As WHO described here, this review is part of a series of country-based studies generating new evidence on financial protection – affordable access to health care – in health systems in Europe. It updates an analysis of financial protection in Ukraine published in 2018. Financial protection is central to universal health coverage and a core dimension of health system performance.

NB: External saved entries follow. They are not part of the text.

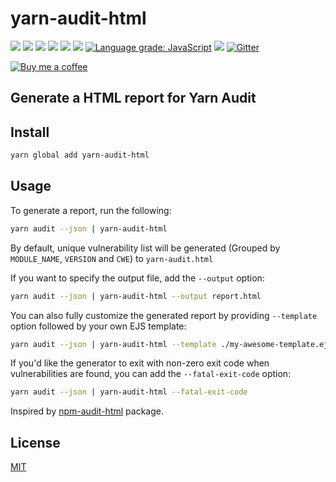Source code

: # yarn-audit-html

[![](https://img.shields.io/david/davityavryan/yarn-audit-html.svg?style=flat-square)](https://david-dm.org/davityavryan/yarn-audit-html/master)
[![](https://img.shields.io/david/dev/davityavryan/yarn-audit-html.svg?style=flat-square)](https://david-dm.org/davityavryan/yarn-audit-html/master?type=dev)
[![](https://img.shields.io/david/peer/davityavryan/yarn-audit-html.svg?style=flat-square)](https://david-dm.org/davityavryan/yarn-audit-html/master?type=peer)
![](https://img.shields.io/github/last-commit/davityavryan/yarn-audit-html.svg?style=flat-square)
[![](https://img.shields.io/snyk/vulnerabilities/npm/yarn-audit-html.svg?style=flat-square)](https://snyk.io/test/npm/yarn-audit-html)
[![](https://img.shields.io/lgtm/alerts/g/davityavryan/yarn-audit-html.svg?logo=lgtm&logoWidth=18)](https://lgtm.com/projects/g/davityavryan/yarn-audit-html/alerts/)
[![Language grade: JavaScript](https://img.shields.io/lgtm/grade/javascript/g/davityavryan/yarn-audit-html.svg?logo=lgtm&logoWidth=18)](https://lgtm.com/projects/g/davityavryan/yarn-audit-html/context:javascript)
[![](https://flat.badgen.net/packagephobia/install/yarn-audit-html)](https://packagephobia.now.sh/result?p=yarn-audit-html)
[![Gitter](https://badges.gitter.im/yarn-audit-html/community.svg)](https://gitter.im/yarn-audit-html/community?utm_source=badge&utm_medium=badge&utm_campaign=pr-badge)

[![Buy me a coffee](https://www.buymeacoffee.com/assets/img/custom_images/orange_img.png)](https://www.buymeacoffee.com/davityavryan)

## Generate a HTML report for Yarn Audit

## Install

```bash
yarn global add yarn-audit-html
```

## Usage

To generate a report, run the following:

```bash
yarn audit --json | yarn-audit-html
```

By default, unique vulnerability list will be generated (Grouped by `MODULE_NAME`, `VERSION` and `CWE`) to
`yarn-audit.html`

If you want to specify the output file, add the `--output` option:

```bash
yarn audit --json | yarn-audit-html --output report.html
```

You can also fully customize the generated report by providing `--template` option followed by your own EJS template:

```bash
yarn audit --json | yarn-audit-html --template ./my-awesome-template.ejs
```

If you'd like the generator to exit with non-zero exit code when vulnerabilities are found, you can add the
`--fatal-exit-code` option:

```bash
yarn audit --json | yarn-audit-html --fatal-exit-code
```

Inspired by [npm-audit-html](https://github.com/Filiosoft/npm-audit-html) package.

## License

[MIT](LICENSE.md)
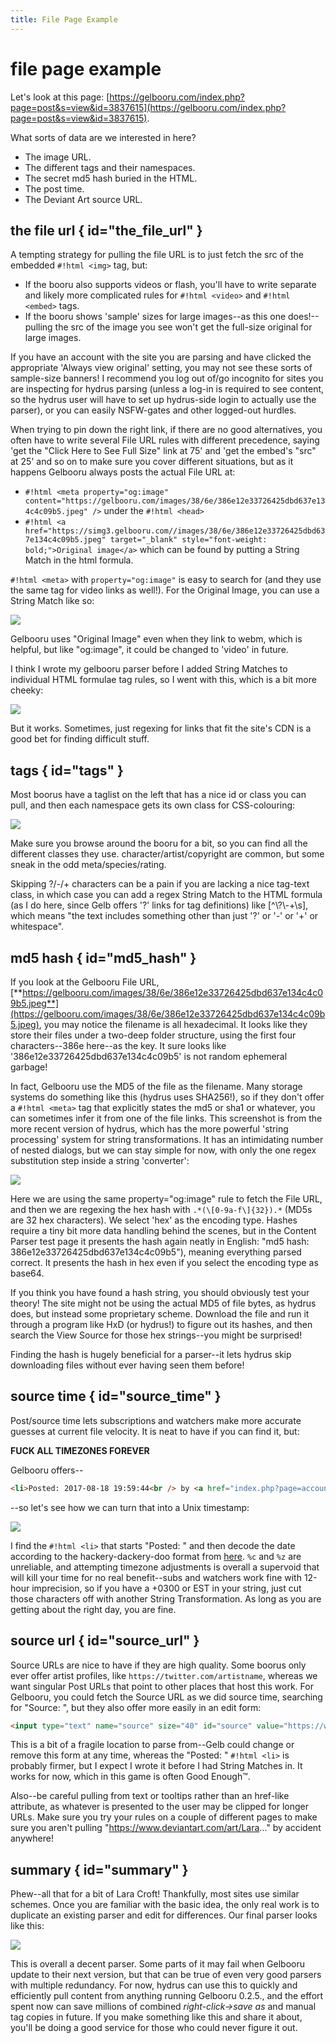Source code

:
 ```yaml
---
title: File Page Example
---
```


# file page example  

Let's look at this page: [https://gelbooru.com/index.php?page=post&s=view&id=3837615](https://gelbooru.com/index.php?page=post&s=view&id=3837615).

What sorts of data are we interested in here?

*   The image URL.
*   The different tags and their namespaces.
*   The secret md5 hash buried in the HTML.
*   The post time.
*   The Deviant Art source URL.

## the file url { id="the_file_url" }

A tempting strategy for pulling the file URL is to just fetch the src of the embedded `#!html <img>` tag, but:

*   If the booru also supports videos or flash, you'll have to write separate and likely more complicated rules for `#!html <video>` and `#!html <embed>` tags.
*   If the booru shows 'sample' sizes for large images--as this one does!--pulling the src of the image you see won't get the full-size original for large images.

If you have an account with the site you are parsing and have clicked the appropriate 'Always view original' setting, you may not see these sorts of sample-size banners! I recommend you log out of/go incognito for sites you are inspecting for hydrus parsing (unless a log-in is required to see content, so the hydrus user will have to set up hydrus-side login to actually use the parser), or you can easily NSFW-gates and other logged-out hurdles.

When trying to pin down the right link, if there are no good alternatives, you often have to write several File URL rules with different precedence, saying 'get the "Click Here to See Full Size" link at 75' and 'get the embed's "src" at 25' and so on to make sure you cover different situations, but as it happens Gelbooru always posts the actual File URL at:

*   `#!html <meta property="og:image" content="https://gelbooru.com/images/38/6e/386e12e33726425dbd637e134c4c09b5.jpeg" />` under the `#!html <head>`
*   `#!html <a href="https://simg3.gelbooru.com//images/38/6e/386e12e33726425dbd637e134c4c09b5.jpeg" target="_blank" style="font-weight: bold;">Original image</a>` which can be found by putting a String Match in the html formula.

`#!html <meta>` with `property="og:image"` is easy to search for (and they use the same tag for video links as well!). For the Original Image, you can use a String Match like so:

[![](images/downloader_post_example_clean.png)](images/downloader_post_example_clean.png)

Gelbooru uses "Original Image" even when they link to webm, which is helpful, but like "og:image", it could be changed to 'video' in future.

I think I wrote my gelbooru parser before I added String Matches to individual HTML formulae tag rules, so I went with this, which is a bit more cheeky:

![](images/downloader_post_example_cheeky.png)

But it works. Sometimes, just regexing for links that fit the site's CDN is a good bet for finding difficult stuff.

## tags { id="tags" }

Most boorus have a taglist on the left that has a nice id or class you can pull, and then each namespace gets its own class for CSS-colouring:

![](images/downloader_post_example_meta_tag.png)

Make sure you browse around the booru for a bit, so you can find all the different classes they use. character/artist/copyright are common, but some sneak in the odd meta/species/rating.

Skipping ?/-/+ characters can be a pain if you are lacking a nice tag-text class, in which case you can add a regex String Match to the HTML formula (as I do here, since Gelb offers '?' links for tag definitions) like \[^\\?\\-+\\s\], which means "the text includes something other than just '?' or '-' or '+' or whitespace".

## md5 hash { id="md5_hash" }

If you look at the Gelbooru File URL, [**https://gelbooru.com/images/38/6e/386e12e33726425dbd637e134c4c09b5.jpeg**](https://gelbooru.com/images/38/6e/386e12e33726425dbd637e134c4c09b5.jpeg), you may notice the filename is all hexadecimal. It looks like they store their files under a two-deep folder structure, using the first four characters--386e here--as the key. It sure looks like '386e12e33726425dbd637e134c4c09b5' is not random ephemeral garbage!

In fact, Gelbooru use the MD5 of the file as the filename. Many storage systems do something like this (hydrus uses SHA256!), so if they don't offer a `#!html <meta>` tag that explicitly states the md5 or sha1 or whatever, you can sometimes infer it from one of the file links. This screenshot is from the more recent version of hydrus, which has the more powerful 'string processing' system for string transformations. It has an intimidating number of nested dialogs, but we can stay simple for now, with only the one regex substitution step inside a string 'converter':

![](images/downloader_post_example_md5.png)

Here we are using the same property="og:image" rule to fetch the File URL, and then we are regexing the hex hash with `.*(\[0-9a-f\]{32}).*` (MD5s are 32 hex characters). We select 'hex' as the encoding type. Hashes require a tiny bit more data handling behind the scenes, but in the Content Parser test page it presents the hash again neatly in English: "md5 hash: 386e12e33726425dbd637e134c4c09b5"), meaning everything parsed correct. It presents the hash in hex even if you select the encoding type as base64.

If you think you have found a hash string, you should obviously test your theory! The site might not be using the actual MD5 of file bytes, as hydrus does, but instead some proprietary scheme. Download the file and run it through a program like HxD (or hydrus!) to figure out its hashes, and then search the View Source for those hex strings--you might be surprised!

Finding the hash is hugely beneficial for a parser--it lets hydrus skip downloading files without ever having seen them before!

## source time { id="source_time" }

Post/source time lets subscriptions and watchers make more accurate guesses at current file velocity. It is neat to have if you can find it, but:

<b class="dealwithit">FUCK ALL TIMEZONES FOREVER</b>

Gelbooru offers--

```html
<li>Posted: 2017-08-18 19:59:44<br /> by <a href="index.php?page=account&s=profile&uname=jayage5ds">jayage5ds</a></li>
```

--so let's see how we can turn that into a Unix timestamp:

![](images/downloader_post_example_source_time.png)

I find the `#!html <li>` that starts "Posted: " and then decode the date according to the hackery-dackery-doo format from [here](https://docs.python.org/2/library/datetime.html#strftime-and-strptime-behavior). `%c` and `%z` are unreliable, and attempting timezone adjustments is overall a supervoid that will kill your time for no real benefit--subs and watchers work fine with 12-hour imprecision, so if you have a +0300 or EST in your string, just cut those characters off with another String Transformation. As long as you are getting about the right day, you are fine.

## source url { id="source_url" }

Source URLs are nice to have if they are high quality. Some boorus only ever offer artist profiles, like `https://twitter.com/artistname`, whereas we want singular Post URLs that point to other places that host this work. For Gelbooru, you could fetch the Source URL as we did source time, searching for "Source: ", but they also offer more easily in an edit form:

```html
<input type="text" name="source" size="40" id="source" value="https://www.deviantart.com/art/Lara-Croft-Artifact-Dive-699335378" />
```

This is a bit of a fragile location to parse from--Gelb could change or remove this form at any time, whereas the "Posted: " `#!html <li>` is probably firmer, but I expect I wrote it before I had String Matches in. It works for now, which in this game is often Good Enough™.

Also--be careful pulling from text or tooltips rather than an href-like attribute, as whatever is presented to the user may be clipped for longer URLs. Make sure you try your rules on a couple of different pages to make sure you aren't pulling "https://www.deviantart.com/art/Lara..." by accident anywhere!

## summary { id="summary" }

Phew--all that for a bit of Lara Croft! Thankfully, most sites use similar schemes. Once you are familiar with the basic idea, the only real work is to duplicate an existing parser and edit for differences. Our final parser looks like this:

![](images/downloader_post_example_final.png)

This is overall a decent parser. Some parts of it may fail when Gelbooru update to their next version, but that can be true of even very good parsers with multiple redundancy. For now, hydrus can use this to quickly and efficiently pull content from anything running Gelbooru 0.2.5., and the effort spent now can save millions of combined _right-click->save as_ and manual tag copies in future. If you make something like this and share it about, you'll be doing a good service for those who could never figure it out.
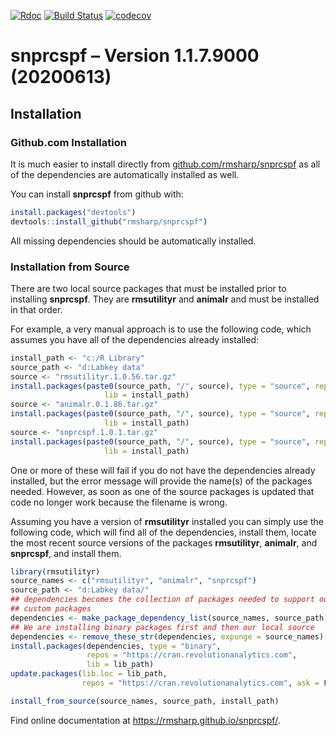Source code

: 
[![Rdoc](http://www.rdocumentation.org/badges/version/roxygen2)](http://www.rdocumentation.org/packages/roxygen2)
[![Build
Status](https://travis-ci.org/rmsharp/snprcspf.svg?branch=master)](https://travis-ci.org/rmsharp/snprcspf)
[![codecov](https://codecov.io/gh/rmsharp/snprcspf/branch/master/graph/badge.svg)](https://codecov.io/gh/rmsharp/snprcspf)

# snprcspf – Version 1.1.7.9000 (20200613)

## Installation

### Github.com Installation

It is much easier to install directly from
[github.com/rmsharp/snprcspf](https://github.com/rmsharp/snprcspf) as
all of the dependencies are automatically installed as well.

You can install **snprcspf** from github with:

``` r
install.packages("devtools")
devtools::install_github("rmsharp/snprcspf")
```

All missing dependencies should be automatically installed.

### Installation from Source

There are two local source packages that must be installed prior to
installing **snprcspf**. They are **rmsutilityr** and **animalr** and
must be installed in that order.

For example, a very manual approach is to use the following code, which
assumes you have all of the dependencies already installed:

``` r
install_path <- "c:/R Library"
source_path <- "d:Labkey data"
source <- "rmsutilityr.1.0.56.tar.gz"
install.packages(paste0(source_path, "/", source), type = "source", repos = NULL,
                     lib = install_path)
source <- "animalr.0.1.86.tar.gz"
install.packages(paste0(source_path, "/", source), type = "source", repos = NULL,
                     lib = install_path)
source <- "snprcspf.1.0.1.tar.gz"
install.packages(paste0(source_path, "/", source), type = "source", repos = NULL,
                     lib = install_path)
```

One or more of these will fail if you do not have the dependencies
already installed, but the error message will provide the name(s) of the
packages needed. However, as soon as one of the source packages is
updated that code no longer work because the filename is wrong.

Assuming you have a version of **rmsutilityr** installed you can simply
use the following code, which will find all of the dependencies, install
them, locate the most recent source versions of the packages
**rmsutilityr**, **animalr**, and **snprcspf**, and install them.

``` r
library(rmsutilityr)
source_names <- c("rmsutilityr", "animalr", "snprcspf")
source_path <- "d:Labkey data/"
## dependencies becomes the collection of packages needed to support our
## custom packages
dependencies <- make_package_dependency_list(source_names, source_path)
## We are installing binary packages first and then our local source
dependencies <- remove_these_str(dependencies, expunge = source_names)
install.packages(dependencies, type = "binary",
                 repos = "https://cran.revolutionanalytics.com",
                 lib = lib_path)
update.packages(lib.loc = lib_path,
                repos = "https://cran.revolutionanalytics.com", ask = FALSE)

install_from_source(source_names, source_path, install_path)
```

Find online documentation at <https://rmsharp.github.io/snprcspf/>.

The incidence of catastrophic health spending is higher in Ukraine than in many other countries in Europe. It is heavily concentrated in the poorest fifth of the population and among households headed by older people or pensioners. The main drivers of catastrophic spending are medicines in poorer households and inpatient care in richer households.

Unmet need for health care is highest for medicines, dental care and outpatient care, mainly driven by cost and affects poorer households the most. In spite of near universal population coverage and the limited presence of user charges, informal payments and other out-of-pocket payments are widespread in the health system, reflecting gaps in the service dimension of health coverage, low levels of public spending on health (‎persistent underfunding of the Program of Medical Guarantees)‎ and other inefficiencies.

Although the Government has taken steps to strengthen access and financial protection, as demonstrated by recent reforms, and given priority to public spending on health, the health system needs to continue to reduce out-of-pocket payments for medicines and inpatient care.

Options for achieving this include prioritizing public spending on comprehensive primary care, which includes funding for better access to medicines and diagnostic tests; strengthening the prescribing, dispensing, price regulation and availability of medicines; tackling informal payments for inpatient care; improving the ability of the National Health Service of Ukraine to use public resources efficiently; and enabling the Government to implement policies to enhance protection for households with low incomes and others at high risk of catastrophic health spending.

​About the report

The report draws on data from household budget surveys conducted between 2009 and 2021 and information on coverage policy (population coverage, service coverage and user charges) up to the end of 2022. It assesses the state of financial protection in Ukraine before the Russian Federation’s full-scale invasion in February 2022. Ukraine is one of the few countries in the European Region providing evidence on financial protection up to 2021.

About WHO/Europe’s work on financial protection

Financial protection is central to universal health coverage. It is an indicator of the Sustainable Development Goals, part of the European Pillar of Social Rights and at the heart of the European Programme of Work, WHO/Europe’s strategic framework.

WHO/Europe monitors financial protection through the WHO Barcelona Office for Health Systems Financing, using regional indicators that are sensitive to equity. The WHO Barcelona Office provides tailored technical assistance to countries to reduce unmet need and financial hardship by identifying and addressing gaps in health coverage.